═════ RECORDS SHOWN
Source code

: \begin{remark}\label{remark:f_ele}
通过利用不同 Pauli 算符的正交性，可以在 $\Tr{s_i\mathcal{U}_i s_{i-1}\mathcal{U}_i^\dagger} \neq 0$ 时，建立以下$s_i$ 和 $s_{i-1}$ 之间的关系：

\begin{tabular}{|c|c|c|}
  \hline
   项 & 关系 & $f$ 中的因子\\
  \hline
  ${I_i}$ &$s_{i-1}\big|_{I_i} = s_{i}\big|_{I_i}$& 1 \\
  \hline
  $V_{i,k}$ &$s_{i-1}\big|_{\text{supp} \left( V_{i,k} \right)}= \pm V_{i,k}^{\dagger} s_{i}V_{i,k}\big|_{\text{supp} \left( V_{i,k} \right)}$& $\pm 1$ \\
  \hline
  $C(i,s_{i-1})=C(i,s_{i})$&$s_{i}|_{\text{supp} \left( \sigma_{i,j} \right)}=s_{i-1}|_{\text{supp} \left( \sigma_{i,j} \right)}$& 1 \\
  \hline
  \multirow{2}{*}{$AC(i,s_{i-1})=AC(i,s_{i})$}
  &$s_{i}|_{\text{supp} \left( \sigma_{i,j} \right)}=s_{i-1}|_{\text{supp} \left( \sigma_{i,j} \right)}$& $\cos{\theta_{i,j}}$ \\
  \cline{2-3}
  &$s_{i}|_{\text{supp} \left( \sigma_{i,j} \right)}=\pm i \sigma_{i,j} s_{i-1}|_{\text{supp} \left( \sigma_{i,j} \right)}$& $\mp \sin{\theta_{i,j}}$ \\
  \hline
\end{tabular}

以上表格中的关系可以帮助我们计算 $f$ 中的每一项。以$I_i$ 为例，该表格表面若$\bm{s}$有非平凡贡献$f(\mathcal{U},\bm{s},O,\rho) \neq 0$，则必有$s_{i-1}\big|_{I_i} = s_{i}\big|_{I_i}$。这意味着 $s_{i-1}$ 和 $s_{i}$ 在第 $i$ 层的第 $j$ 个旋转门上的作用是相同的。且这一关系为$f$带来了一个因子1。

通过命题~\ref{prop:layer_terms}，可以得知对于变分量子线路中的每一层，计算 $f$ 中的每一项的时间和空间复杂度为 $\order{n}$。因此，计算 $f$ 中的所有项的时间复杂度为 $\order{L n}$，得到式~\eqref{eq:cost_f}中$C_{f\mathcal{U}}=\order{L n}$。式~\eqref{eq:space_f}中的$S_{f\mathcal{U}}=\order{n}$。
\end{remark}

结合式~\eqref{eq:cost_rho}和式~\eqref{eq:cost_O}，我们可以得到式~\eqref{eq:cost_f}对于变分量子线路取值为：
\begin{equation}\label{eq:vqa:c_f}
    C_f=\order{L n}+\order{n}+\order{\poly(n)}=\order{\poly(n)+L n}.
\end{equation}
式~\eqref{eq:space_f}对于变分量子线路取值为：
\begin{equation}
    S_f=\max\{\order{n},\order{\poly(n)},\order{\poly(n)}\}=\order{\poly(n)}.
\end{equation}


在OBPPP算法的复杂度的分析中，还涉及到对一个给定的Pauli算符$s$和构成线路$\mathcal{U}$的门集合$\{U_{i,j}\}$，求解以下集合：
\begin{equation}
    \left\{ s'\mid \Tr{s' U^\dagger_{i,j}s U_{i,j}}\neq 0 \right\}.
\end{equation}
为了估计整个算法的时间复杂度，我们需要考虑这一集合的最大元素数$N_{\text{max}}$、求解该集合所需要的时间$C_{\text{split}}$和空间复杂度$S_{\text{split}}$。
══════════
- TASK DETAILS -
Please return the material above exactly as written.

- WORKED SOLUTION -
Source code

: \begin{remark}\label{remark:f_ele}
通过利用不同 Pauli 算符的正交性，可以在 $\Tr{s_i\mathcal{U}_i s_{i-1}\mathcal{U}_i^\dagger} \neq 0$ 时，建立以下$s_i$ 和 $s_{i-1}$ 之间的关系：

\begin{tabular}{|c|c|c|}
  \hline
   项 & 关系 & $f$ 中的因子\\
  \hline
  ${I_i}$ &$s_{i-1}\big|_{I_i} = s_{i}\big|_{I_i}$& 1 \\
  \hline
  $V_{i,k}$ &$s_{i-1}\big|_{\text{supp} \left( V_{i,k} \right)}= \pm V_{i,k}^{\dagger} s_{i}V_{i,k}\big|_{\text{supp} \left( V_{i,k} \right)}$& $\pm 1$ \\
  \hline
  $C(i,s_{i-1})=C(i,s_{i})$&$s_{i}|_{\text{supp} \left( \sigma_{i,j} \right)}=s_{i-1}|_{\text{supp} \left( \sigma_{i,j} \right)}$& 1 \\
  \hline
  \multirow{2}{*}{$AC(i,s_{i-1})=AC(i,s_{i})$}
  &$s_{i}|_{\text{supp} \left( \sigma_{i,j} \right)}=s_{i-1}|_{\text{supp} \left( \sigma_{i,j} \right)}$& $\cos{\theta_{i,j}}$ \\
  \cline{2-3}
  &$s_{i}|_{\text{supp} \left( \sigma_{i,j} \right)}=\pm i \sigma_{i,j} s_{i-1}|_{\text{supp} \left( \sigma_{i,j} \right)}$& $\mp \sin{\theta_{i,j}}$ \\
  \hline
\end{tabular}

以上表格中的关系可以帮助我们计算 $f$ 中的每一项。以$I_i$ 为例，该表格表面若$\bm{s}$有非平凡贡献$f(\mathcal{U},\bm{s},O,\rho) \neq 0$，则必有$s_{i-1}\big|_{I_i} = s_{i}\big|_{I_i}$。这意味着 $s_{i-1}$ 和 $s_{i}$ 在第 $i$ 层的第 $j$ 个旋转门上的作用是相同的。且这一关系为$f$带来了一个因子1。

通过命题~\ref{prop:layer_terms}，可以得知对于变分量子线路中的每一层，计算 $f$ 中的每一项的时间和空间复杂度为 $\order{n}$。因此，计算 $f$ 中的所有项的时间复杂度为 $\order{L n}$，得到式~\eqref{eq:cost_f}中$C_{f\mathcal{U}}=\order{L n}$。式~\eqref{eq:space_f}中的$S_{f\mathcal{U}}=\order{n}$。
\end{remark}

结合式~\eqref{eq:cost_rho}和式~\eqref{eq:cost_O}，我们可以得到式~\eqref{eq:cost_f}对于变分量子线路取值为：
\begin{equation}\label{eq:vqa:c_f}
    C_f=\order{L n}+\order{n}+\order{\poly(n)}=\order{\poly(n)+L n}.
\end{equation}
式~\eqref{eq:space_f}对于变分量子线路取值为：
\begin{equation}
    S_f=\max\{\order{n},\order{\poly(n)},\order{\poly(n)}\}=\order{\poly(n)}.
\end{equation}


在OBPPP算法的复杂度的分析中，还涉及到对一个给定的Pauli算符$s$和构成线路$\mathcal{U}$的门集合$\{U_{i,j}\}$，求解以下集合：
\begin{equation}
    \left\{ s'\mid \Tr{s' U^\dagger_{i,j}s U_{i,j}}\neq 0 \right\}.
\end{equation}
为了估计整个算法的时间复杂度，我们需要考虑这一集合的最大元素数$N_{\text{max}}$、求解该集合所需要的时间$C_{\text{split}}$和空间复杂度$S_{\text{split}}$。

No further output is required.